- What to do -
Take nothing but the lines from the one with "More about that in |\hyperref[Write" through the one with "Oikeudenmukaisempaa yksilölle olisi" in the entries below, both ends kept, and return them exactly with pictures left out.

(Stored data entries)
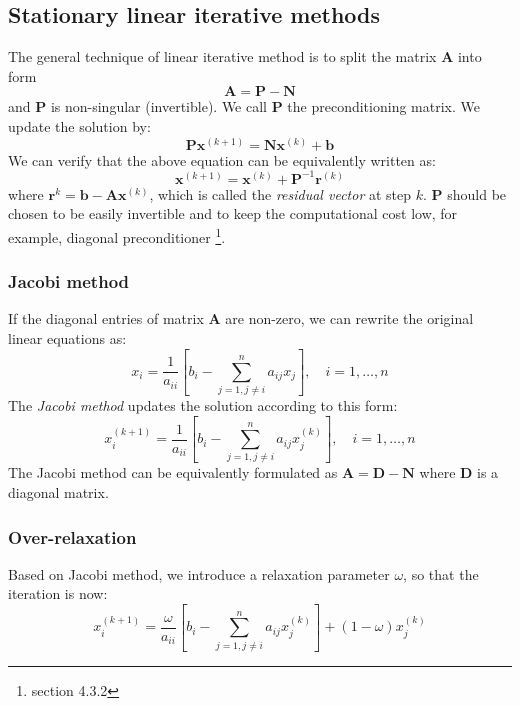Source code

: \documentclass{article}
\begin{document}
\subsection{Stationary linear iterative methods}
The general technique of linear iterative method is to split the matrix $\mathbf{A}$
into form 
\[\mathbf{A} = \mathbf{P} - \mathbf{N}\]
and $\mathbf{P}$ is non-singular (invertible). We call $\mathbf{P}$ the 
preconditioning matrix. We update the solution by:
\[\mathbf{P}\mathbf{x}^{(k+1)} = \mathbf{N}\mathbf{x}^{(k)} + \mathbf{b}\]
We can verify that the above equation can be equivalently written as:
\[\mathbf{x}^{(k+1)} = \mathbf{x}^{(k)} + \mathbf{P}^{-1}\mathbf{r}^{(k)}\]
where $\mathbf{r}^{k} = \mathbf{b} - \mathbf{A}\mathbf{x}^{(k)}$, which is called 
the \emph{residual vector} at step $k$. $\mathbf{P}$ should be chosen to be easily invertible
and to keep the computational cost low, for example, diagonal preconditioner
\footnote{section 4.3.2}. 

\subsubsection{Jacobi method}
If the diagonal entries of matrix $\mathbf{A}$ are non-zero, we can rewrite the 
original linear equations as:
\begin{equation}
    x_i = \frac{1}{a_{ii}}\left[
        b_i - \sum_{j=1, j\neq i}^n a_{ij}x_j
    \right], \quad i = 1, \dots, n
\end{equation}
The \emph{Jacobi method} updates the solution according to this form:
\begin{equation}
    x_i^{(k+1)} = \frac{1}{a_{ii}}\left[
        b_i - \sum_{j=1, j\neq i}^n a_{ij}x_j^{(k)}
    \right], \quad i = 1, \dots, n
\end{equation}
The Jacobi method can be equivalently formulated as 
$\mathbf{A} = \mathbf{D} - \mathbf{N}$ where $\mathbf{D}$ is a diagonal matrix.

\subsubsection{Over-relaxation}
Based on Jacobi method, we introduce a relaxation parameter $\omega$, so that 
the iteration is now:
\begin{equation}
    x_i^{(k+1)} = \frac{\omega}{a_{ii}}\left[
        b_i - \sum_{j=1, j\neq i}^n a_{ij}x_j^{(k)}
    \right] + (1-\omega)x_j^{(k)}
\end{equation}
\end{document}
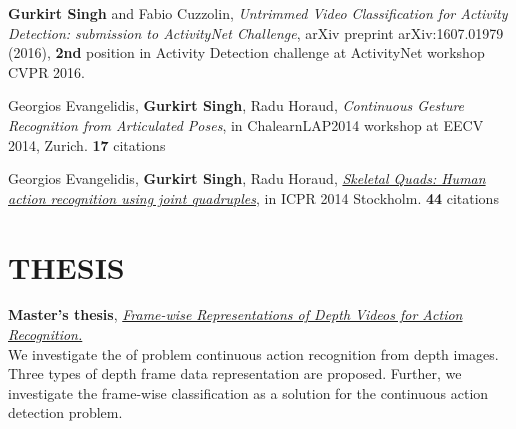 \documentclass[line, margin]{res}
\begin{document}
\begin{resume}
\textbf{Gurkirt Singh} and Fabio Cuzzolin, 
\emph{Untrimmed Video Classification for Activity Detection: submission to ActivityNet Challenge}, 
arXiv preprint arXiv:1607.01979 (2016), \textbf{2nd} position in Activity Detection challenge at ActivityNet workshop CVPR 2016.

Georgios Evangelidis, \textbf{Gurkirt Singh}, Radu Horaud, 
{\emph{Continuous Gesture Recognition from Articulated Poses}}, 
in ChalearnLAP2014 workshop at EECV  2014, Zurich. \textbf{17} citations

Georgios Evangelidis, \textbf{Gurkirt Singh}, Radu Horaud,
\href{https://team.inria.fr/perception/research/icpr2014/}{\emph{Skeletal Quads: Human action recognition using joint quadruples}}, 
in ICPR 2014 Stockholm. \textbf{44} citations
\section{THESIS}

\textbf{Master's thesis}, \href{https://sites.google.com/site/gurkirtcv/research/master-thesis}{\emph{Frame-wise Representations of Depth Videos for Action Recognition.}}\\
We investigate the of problem continuous action recognition from depth images. 
Three types of depth frame data representation are proposed. 
Further, we investigate the frame-wise classification as a solution for the continuous action detection problem.


\end{resume}
\end{document}
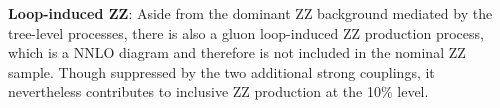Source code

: \textbf{Loop-induced ZZ}: Aside from the dominant ZZ background mediated by the tree-level processes, there is also a gluon loop-induced ZZ production process, which is a NNLO diagram and therefore is not included in the nominal ZZ sample. Though suppressed by the two additional strong couplings, it nevertheless contributes to inclusive ZZ production at the 10\% level.
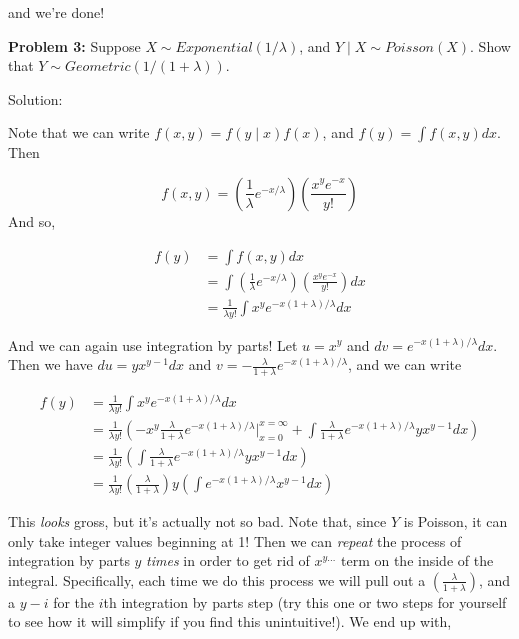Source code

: \documentclass[
  letterpaper,
  DIV=11,
  numbers=noendperiod]{scrreprt}
\begin{document}
and we're done!

\textbf{Problem 3:} Suppose \(X \sim Exponential(1/\lambda)\), and
\(Y \mid X \sim Poisson(X)\). Show that
\(Y \sim Geometric(1/(1 + \lambda))\).

Solution:

Note that we can write \(f(x, y) = f(y \mid x) f(x)\), and
\(f(y) = \int f(x, y) dx\). Then

\[
f(x, y) = \left( \frac{1}{\lambda} e^{-x/\lambda} \right) \left( \frac{x^y e^{-x}}{y!} \right)
\] And so,

\begin{align*}
    f(y) & = \int f(x, y) dx \\
    & = \int \left( \frac{1}{\lambda} e^{-x/\lambda} \right) \left( \frac{x^y e^{-x}}{y!} \right) dx \\
    & = \frac{1}{\lambda y!} \int x^y e^{-x(1 + \lambda)/\lambda} dx
\end{align*}

And we can again use integration by parts! Let \(u = x^y\) and
\(dv = e^{-x(1 + \lambda)/\lambda} dx\). Then we have
\(du = yx^{y-1} dx\) and
\(v = -\frac{\lambda}{1 + \lambda}e^{-x(1 + \lambda)/\lambda}\), and we
can write

\begin{align*}
    f(y) & = \frac{1}{\lambda y!} \int x^y e^{-x(1 + \lambda)/\lambda} dx \\
    & = \frac{1}{\lambda y!} \left( -x^y \frac{\lambda}{1 + \lambda}e^{-x(1 + \lambda)/\lambda} \bigg|_{x = 0}^{x = \infty}  + \int \frac{\lambda}{1 + \lambda}e^{-x(1 + \lambda)/\lambda} yx^{y-1} dx\right) \\
    & = \frac{1}{\lambda y!} \left(  \int \frac{\lambda}{1 + \lambda}e^{-x(1 + \lambda)/\lambda} yx^{y-1} dx \right) \\
    & = \frac{1}{\lambda y!} \left( \frac{\lambda }{1 + \lambda} \right) y \left(  \int e^{-x(1 + \lambda)/\lambda} x^{y-1} dx \right)
\end{align*}

This \emph{looks} gross, but it's actually not so bad. Note that, since
\(Y\) is Poisson, it can only take integer values beginning at 1! Then
we can \emph{repeat} the process of integration by parts \(y\)
\emph{times} in order to get rid of \(x^{y\dots}\) term on the inside of
the integral. Specifically, each time we do this process we will pull
out a \(\left( \frac{\lambda }{1 + \lambda} \right)\), and a \(y - i\)
for the \(i\)th integration by parts step (try this one or two steps for
yourself to see how it will simplify if you find this unintuitive!). We
end up with,
\end{document}
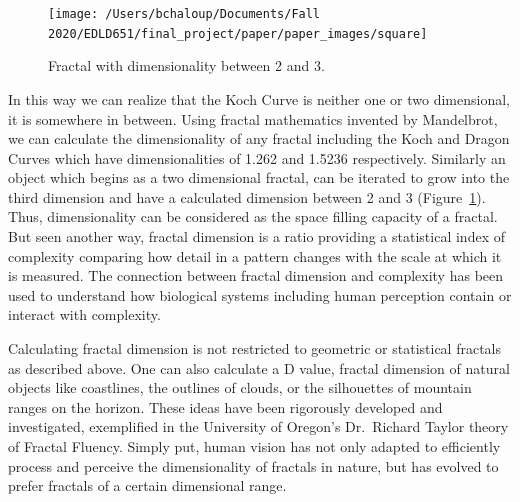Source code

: \documentclass[english,jou]{apa6}
\begin{document}
\begin{figure}

{\centering \texttt{[image: /Users/bchaloup/Documents/Fall 2020/EDLD651/final\_project/paper/paper\_images/square]} 

}

\caption{Fractal with dimensionality between 2 and 3.}\label{fig:cube}
\end{figure}

In this way we can realize that the Koch Curve is neither one or two dimensional, it is somewhere in between. Using fractal mathematics invented by Mandelbrot, we can calculate the dimensionality of any fractal including the Koch and Dragon Curves which have dimensionalities of 1.262 and 1.5236 respectively. Similarly an object which begins as a two dimensional fractal, can be iterated to grow into the third dimension and have a calculated dimension between 2 and 3 (Figure~\ref{fig:cube}). Thus, dimensionality can be considered as the space filling capacity of a fractal. But seen another way, fractal dimension is a ratio providing a statistical index of complexity comparing how detail in a pattern changes with the scale at which it is measured. The connection between fractal dimension and complexity has been used to understand how biological systems including human perception contain or interact with complexity.

Calculating fractal dimension is not restricted to geometric or statistical fractals as described above. One can also calculate a D value, fractal dimension of natural objects like coastlines, the outlines of clouds, or the silhouettes of mountain ranges on the horizon. These ideas have been rigorously developed and investigated, exemplified in the University of Oregon's Dr.~Richard Taylor theory of Fractal Fluency. Simply put, human vision has not only adapted to efficiently process and perceive the dimensionality of fractals in nature, but has evolved to prefer fractals of a certain dimensional range.
\end{document}
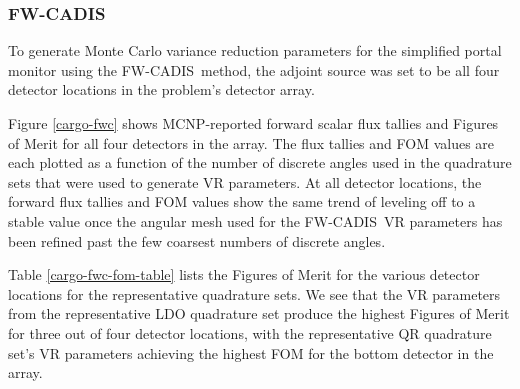 \documentclass{article} %
\newcommand{\fwc}{\mbox{FW-CADIS}}
\begin{document}
\FloatBarrier
\subsubsection{\fwc}

To generate Monte Carlo variance reduction parameters for the simplified portal
monitor using the \fwc\ method, the adjoint source was set to be all four
detector locations in the problem's detector array.

Figure \ref{cargo-fwc} shows MCNP-reported forward scalar flux tallies and
Figures of Merit for all four detectors in the array. The flux tallies and FOM
values are each plotted as a function of the number of discrete angles used in
the quadrature sets that were used to generate VR parameters. At all
detector locations, the forward flux tallies and FOM values show the same
trend of leveling off to a stable value once the angular mesh used for the
\fwc\ VR parameters has been refined past the few coarsest numbers of discrete
angles.

Table \ref{cargo-fwc-fom-table} lists the Figures of Merit for the various
detector locations for the representative quadrature sets. We see that the
VR parameters from the representative LDO quadrature set produce the
highest Figures of Merit for three out of four detector locations, with the
representative QR quadrature set's VR parameters achieving the highest FOM
for the bottom detector in the array.
\end{document}
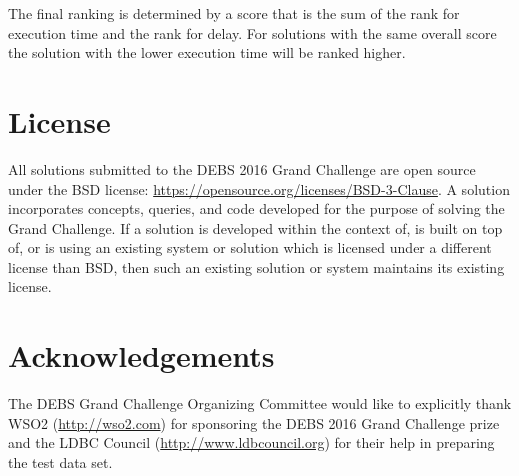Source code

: \documentclass{sig-alternate}
\begin{document}
The final ranking is determined by a score that is the sum of the rank for execution time and the rank for delay. For solutions with the same overall score the solution with the lower execution time will be ranked higher.

\newpage
\section{License}
All solutions submitted to the DEBS 2016 Grand Challenge are open source under the BSD license: \url{https://opensource.org/licenses/BSD-3-Clause}. A solution incorporates concepts, queries, and code developed for the purpose of solving the Grand Challenge. If a solution is developed within the context of, is built on top of, or is using an existing system or solution which is licensed under a different license than BSD, then such an existing solution or system maintains its existing license.

\section{Acknowledgements}
The DEBS Grand Challenge Organizing Committee would like to explicitly thank WSO2 (\url{http://wso2.com}) for sponsoring the DEBS 2016 Grand Challenge prize and the LDBC Council (\url{http://www.ldbcouncil.org}) for their help in preparing the test data set.




\end{document}
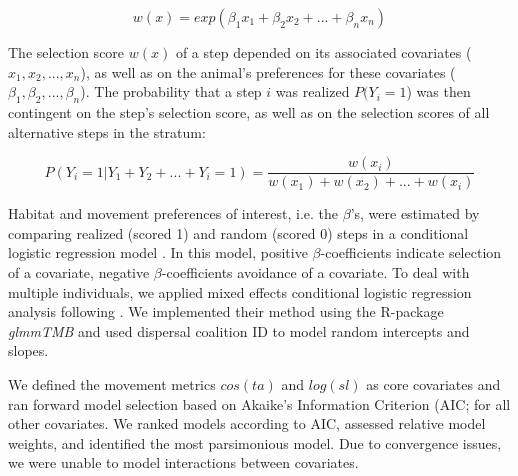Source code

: \documentclass[abstract=off,10pt,a4paper,bibliography=totocnumbered]{article}
\begin{document}
\begin{equation}
\label{EQ2}
  w(x) = exp(\beta_1 x_1 + \beta_2 x_2 + ... + \beta_n x_n)
\end{equation}

The selection score \(w(x)\) of a step depended on its associated covariates
(\(x_1, x_2, ..., x_n\)), as well as on the animal's preferences for these
covariates (\(\beta_1, \beta_2, ..., \beta_n\)). The probability that a step
\(i\) was realized \(P(Y_{i} = 1\)) was then contingent on the step's selection
score, as well as on the selection scores of all alternative steps in the
stratum:

\begin{equation}
\label{EQ3}
  P(Y_{i} = 1 | Y_{1} + Y_{2} + ... + Y_{i} = 1) =
  \frac{w(x_{i})}{w(x_{1}) + w(x_{2}) + ... + w(x_{i})}
\end{equation}

\noindent Habitat and movement preferences of interest, i.e. the \(\beta\)'s,
were estimated by comparing realized (scored 1) and random (scored 0) steps in a
conditional logistic regression model \citep{Fortin.2005}. In this model,
positive \(\beta\)-coefficients indicate selection of a covariate, negative
\(\beta\)-coefficients avoidance of a covariate. To deal with multiple
individuals, we applied mixed effects conditional logistic regression analysis
following \cite{Muff.2020}. We implemented their method using the R-package
\textit{glmmTMB} \citep{Mollie.2017} and used dispersal coalition ID to model
random intercepts and slopes.

We defined the movement metrics \(cos(ta)\) and \(log(sl)\) as core covariates
and ran forward model selection based on Akaike's Information Criterion (AIC;
\citealp{Burnham.2002} for all other covariates. We ranked models according to
AIC, assessed relative model weights, and identified the most parsimonious
model. Due to convergence issues, we were unable to model interactions between
covariates.
\end{document}
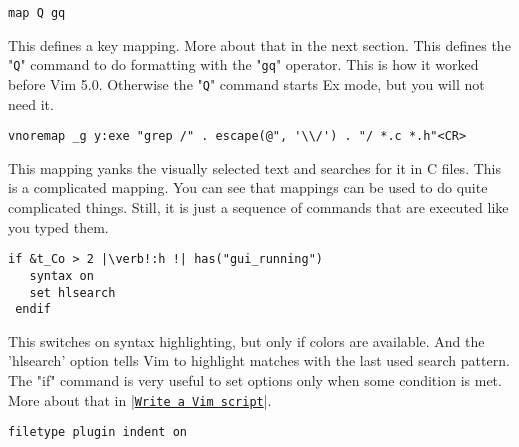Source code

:  \begin{Verbatim}[samepage=true]
 map Q gq
 \end{Verbatim}

This defines a key mapping.
More about that in the next section.
This defines the "\verb!Q!" command to do formatting with the "\verb!gq!" operator.
This is how it worked before Vim 5.0.
Otherwise the "\verb!Q!" command starts Ex mode, but you will not need it.

 \begin{Verbatim}[samepage=true]
 vnoremap _g y:exe "grep /" . escape(@", '\\/') . "/ *.c *.h"<CR>
 \end{Verbatim}

This mapping yanks the visually selected text and searches for it in C files.
This is a complicated mapping.
You can see that mappings can be used to do quite complicated things.
Still, it is just a sequence of commands that are executed like you typed them.

 \begin{Verbatim}[samepage=true]
 if &t_Co > 2 |\verb!:h !| has("gui_running")
   syntax on
   set hlsearch
 endif
 \end{Verbatim}

This switches on syntax highlighting, but only if colors are available.
And the 'hlsearch' option tells Vim to highlight matches with the last used search pattern.
The "if" command is very useful to set options only when some condition is met.
More about that in |\hyperref[Write a Vim script]{\texttt{Write a Vim script}}|.
\label{vimrc-filetype}
 \begin{Verbatim}[samepage=true]
 filetype plugin indent on
 \end{Verbatim}

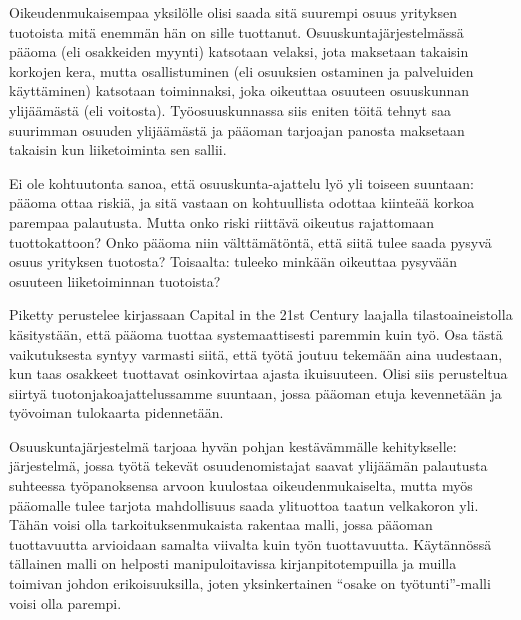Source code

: \documentclass[nobib,finnish,oneside,openany,notoc,a4paper]{tufte-book}
\begin{document}
Oikeudenmukaisempaa yksilölle olisi saada sitä suurempi osuus yrityksen
tuotoista mitä enemmän hän on sille tuottanut. Osuuskuntajärjestelmässä
pääoma (eli osakkeiden myynti) katsotaan velaksi, jota maksetaan
takaisin korkojen kera, mutta osallistuminen (eli osuuksien ostaminen ja
palveluiden käyttäminen) katsotaan toiminnaksi, joka oikeuttaa osuuteen
osuuskunnan ylijäämästä (eli voitosta). Työosuuskunnassa siis eniten
töitä tehnyt saa suurimman osuuden ylijäämästä ja pääoman tarjoajan
panosta maksetaan takaisin kun liiketoiminta sen sallii.

Ei ole kohtuutonta sanoa, että osuuskunta-ajattelu lyö yli toiseen
suuntaan: pääoma ottaa riskiä, ja sitä vastaan on kohtuullista odottaa
kiinteää korkoa parempaa palautusta. Mutta onko riski riittävä oikeutus
rajattomaan tuottokattoon? Onko pääoma niin välttämätöntä, että siitä
tulee saada pysyvä osuus yrityksen tuotosta? Toisaalta: tuleeko minkään
oikeuttaa pysyvään osuuteen liiketoiminnan tuotoista?

Piketty perustelee kirjassaan Capital in the 21st Century laajalla
tilastoaineistolla käsitystään, että pääoma tuottaa systemaattisesti
paremmin kuin työ. Osa tästä vaikutuksesta syntyy varmasti siitä, että
työtä joutuu tekemään aina uudestaan, kun taas osakkeet tuottavat
osinkovirtaa ajasta ikuisuuteen. Olisi siis perusteltua siirtyä
tuotonjakoajattelussamme suuntaan, jossa pääoman etuja kevennetään ja
työvoiman tulokaarta pidennetään.

Osuuskuntajärjestelmä tarjoaa hyvän pohjan kestävämmälle kehitykselle:
järjestelmä, jossa työtä tekevät osuudenomistajat saavat ylijäämän
palautusta suhteessa työpanoksensa arvoon kuulostaa oikeudenmukaiselta,
mutta myös pääomalle tulee tarjota mahdollisuus saada ylituottoa taatun
velkakoron yli. Tähän voisi olla tarkoituksenmukaista rakentaa malli,
jossa pääoman tuottavuutta arvioidaan samalta viivalta kuin työn
tuottavuutta. Käytännössä tällainen malli on helposti manipuloitavissa
kirjanpitotempuilla ja muilla toimivan johdon erikoisuuksilla, joten
yksinkertainen ``osake on työtunti''-malli voisi olla parempi.
\end{document}
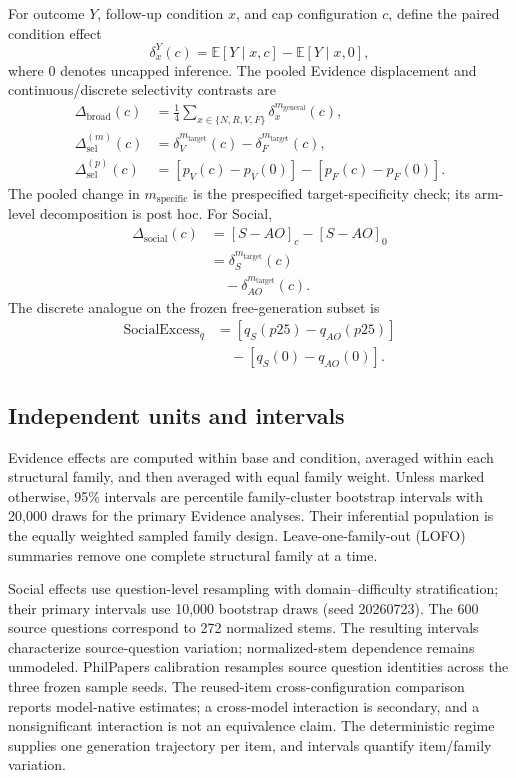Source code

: \documentclass[letterpaper]{article}
\begin{document}
For outcome $Y$, follow-up condition $x$, and cap configuration $c$, define the paired condition effect
\begin{equation}
\delta_x^Y(c)=\mathbb{E}[Y\mid x,c]-\mathbb{E}[Y\mid x,0],
\end{equation}
where $0$ denotes uncapped inference.  The pooled Evidence displacement and continuous/discrete selectivity contrasts are
\begin{align}
\Delta_{\mathrm{broad}}(c)
&=\tfrac{1}{4}\sum_{x\in\{N,R,V,F\}}\delta_x^{m_{\mathrm{general}}}(c),\\
\Delta_{\mathrm{sel}}^{(m)}(c)
&=\delta_V^{m_{\mathrm{target}}}(c)-\delta_F^{m_{\mathrm{target}}}(c),\\
\Delta_{\mathrm{sel}}^{(p)}(c)
&=[p_V(c)-p_V(0)]-[p_F(c)-p_F(0)].
\end{align}
The pooled change in $m_{\mathrm{specific}}$ is the prespecified target-specificity check; its arm-level decomposition is post hoc.  For Social,
\begin{align}
\Delta_{\mathrm{social}}(c)
&=[S-AO]_c-[S-AO]_0 \nonumber\\
&=\delta_S^{m_{\mathrm{target}}}(c) \nonumber\\
&\quad-\delta_{AO}^{m_{\mathrm{target}}}(c).
\end{align}
The discrete analogue on the frozen free-generation subset is
\begin{align*}
\mathrm{SocialExcess}_q
&=[q_S(p25)-q_{AO}(p25)]\\
&\quad-[q_S(0)-q_{AO}(0)].
\end{align*}

\subsection{Independent units and intervals}

Evidence effects are computed within base and condition, averaged within each structural family, and then averaged with equal family weight.  Unless marked otherwise, 95\% intervals are percentile family-cluster bootstrap intervals with 20,000 draws for the primary Evidence analyses.  Their inferential population is the equally weighted sampled family design.  Leave-one-family-out (LOFO) summaries remove one complete structural family at a time.

Social effects use question-level resampling with domain--difficulty stratification; their primary intervals use 10,000 bootstrap draws (seed 20260723).  The 600 source questions correspond to 272 normalized stems.  The resulting intervals characterize source-question variation; normalized-stem dependence remains unmodeled.  PhilPapers calibration resamples source question identities across the three frozen sample seeds.  The reused-item cross-configuration comparison reports model-native estimates; a cross-model interaction is secondary, and a nonsignificant interaction is not an equivalence claim.  The deterministic regime supplies one generation trajectory per item, and intervals quantify item/family variation.
\end{document}
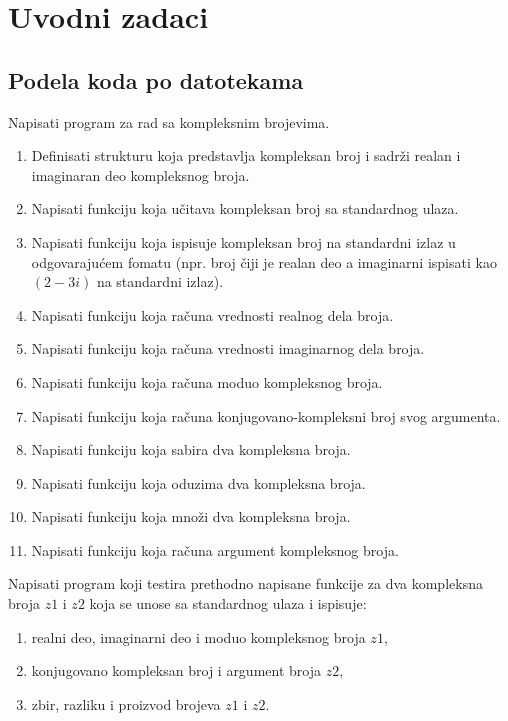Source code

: \chapter{Uvodni zadaci}

\section{Podela koda po datotekama}

\begin{Exercise}[label=001] %
Napisati program za rad sa kompleksnim brojevima.
\begin{enumerate}
\item Definisati strukturu  koja predstavlja kompleksan broj i sadrži realan i imaginaran deo kompleksnog broja.
\item Napisati funkciju  koja učitava kompleksan broj sa standardnog ulaza.
\item Napisati funkciju  koja ispisuje kompleksan broj na standardni izlaz u odgovarajućem fomatu (npr. broj čiji je realan deo  a imaginarni  ispisati kao $(2 - 3 i)$ na standardni izlaz).
\item Napisati funkciju  koja računa vrednosti realnog dela broja.
\item Napisati funkciju  koja računa vrednosti imaginarnog dela broja.
\item Napisati funkciju  koja računa moduo kompleksnog broja.
\item Napisati funkciju  koja računa konjugovano-kompleksni broj svog argumenta.
\item Napisati funkciju  koja sabira dva kompleksna broja.
\item Napisati funkciju  koja oduzima dva kompleksna broja.
\item Napisati funkciju  koja množi dva kompleksna broja.
\item Napisati funkciju  koja računa argument kompleksnog broja.
\end{enumerate}
Napisati program koji testira prethodno napisane funkcije za dva kompleksna broja $z1$ i $z2$ koja se unose sa standardnog ulaza i ispisuje:
\begin{enumerate}
\item realni deo, imaginarni deo i moduo kompleksnog broja $z1$,
\item konjugovano kompleksan broj i argument broja $z2$,
\item zbir, razliku i proizvod brojeva $z1$ i $z2$.
\end{enumerate}


\end{Exercise}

- Your response -
More about that in |\hyperref[Write a Vim script]{\texttt{Write a Vim script}}|.
\label{vimrc-filetype}
 \begin{Verbatim}[samepage=true]
 filetype plugin indent on
 \end{Verbatim}

Source code

: \documentclass[nobib,finnish,oneside,openany,notoc,a4paper]{tufte-book}
\begin{document}
Oikeudenmukaisempaa yksilölle olisi saada sitä suurempi osuus yrityksen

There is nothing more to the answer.